Frequency domain and multiple correlation analysis of sonar signals have not been extensively used in the past. A possible reason may be that the level of processing required is high. However, with the availability of digital systems and single chip digital signal processors with a built in microcomputer chip that can be preprogramed to perform some specific signal processing function, frequency domain and correlation analysis can be an attractive new development area for sonar applications. Using frequency domain or correlation processing of the sonar signal can result in two main advantages, first a true 3-D image can be generated without having to use multiple beams and second the sonar signal need not be of the usual high frequency pinging type, but band limited white noise can be used. There is an advantage in using band limited white noise over pinging type noise in that it is more difficult to detect. The principle of operation and the signal processing required of such a 3-D imaging system can be outlined as follows. A sector is insonified with band limited white noise by an electronically scanned beam with a narrow azimuth beamwidth and a wide vertical beamwidth. The backscattered signal is received by a multi-element linear transducer where the signal from each element is independently processed. Thus for each section of the insonified sector a matrix of space-time data is continuously being received. Cross spectral density functions are first evaluated between the received signals by each element of the receiver transducer and the transmitted signal.
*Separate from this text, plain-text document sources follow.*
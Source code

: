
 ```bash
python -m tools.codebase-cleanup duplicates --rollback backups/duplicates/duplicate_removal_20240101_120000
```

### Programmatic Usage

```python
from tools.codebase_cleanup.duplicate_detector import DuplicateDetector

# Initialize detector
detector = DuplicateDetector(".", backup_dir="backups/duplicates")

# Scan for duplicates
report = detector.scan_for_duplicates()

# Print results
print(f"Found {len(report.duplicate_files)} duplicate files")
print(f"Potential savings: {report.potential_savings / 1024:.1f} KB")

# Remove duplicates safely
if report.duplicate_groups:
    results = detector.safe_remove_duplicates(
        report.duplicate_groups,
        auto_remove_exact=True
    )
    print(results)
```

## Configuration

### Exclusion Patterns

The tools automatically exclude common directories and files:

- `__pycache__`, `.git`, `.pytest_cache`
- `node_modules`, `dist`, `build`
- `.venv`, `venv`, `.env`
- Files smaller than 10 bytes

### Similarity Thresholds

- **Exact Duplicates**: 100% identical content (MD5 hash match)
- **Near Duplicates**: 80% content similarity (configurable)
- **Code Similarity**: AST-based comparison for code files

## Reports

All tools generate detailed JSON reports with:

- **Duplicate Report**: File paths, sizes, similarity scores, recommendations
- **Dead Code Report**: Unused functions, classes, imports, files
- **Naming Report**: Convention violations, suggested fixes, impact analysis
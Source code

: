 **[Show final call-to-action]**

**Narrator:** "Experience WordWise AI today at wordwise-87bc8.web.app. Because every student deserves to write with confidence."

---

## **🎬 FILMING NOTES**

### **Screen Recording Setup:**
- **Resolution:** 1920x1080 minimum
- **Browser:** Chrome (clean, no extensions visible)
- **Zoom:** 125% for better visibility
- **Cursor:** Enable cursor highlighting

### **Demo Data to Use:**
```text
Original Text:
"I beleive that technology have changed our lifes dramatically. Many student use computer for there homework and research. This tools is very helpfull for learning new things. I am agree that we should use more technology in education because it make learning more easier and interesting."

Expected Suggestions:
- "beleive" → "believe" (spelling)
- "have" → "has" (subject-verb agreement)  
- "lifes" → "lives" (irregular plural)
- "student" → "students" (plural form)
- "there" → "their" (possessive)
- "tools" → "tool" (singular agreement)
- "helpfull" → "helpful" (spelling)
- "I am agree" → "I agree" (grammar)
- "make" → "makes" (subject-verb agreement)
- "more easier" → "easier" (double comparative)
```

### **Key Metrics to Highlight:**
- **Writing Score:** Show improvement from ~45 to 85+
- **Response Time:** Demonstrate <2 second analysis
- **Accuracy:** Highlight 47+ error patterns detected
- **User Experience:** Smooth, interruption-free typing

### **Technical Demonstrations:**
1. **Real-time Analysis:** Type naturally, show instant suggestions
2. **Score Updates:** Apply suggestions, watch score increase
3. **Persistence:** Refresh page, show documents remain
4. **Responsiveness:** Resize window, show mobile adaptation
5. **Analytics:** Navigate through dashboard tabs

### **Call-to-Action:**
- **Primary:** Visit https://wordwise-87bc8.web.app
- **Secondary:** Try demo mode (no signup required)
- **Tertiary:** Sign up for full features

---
That is the space-time matrix is transformed to a space-frequency matrix. Two additional forward Fourier transforms are then applied to the data, one along the frequency domain and one along the space domain. The resulting matrix contains angle/range information for the particular section of the sector determined from the angle of the projected acoustic beam. A similar procedure is implemented if cross correlation analysis is used. In this paper the implementation of these techniques are described together with some evaluation of the requirements of the transducers to cover a desired range and vertical and horizontal view.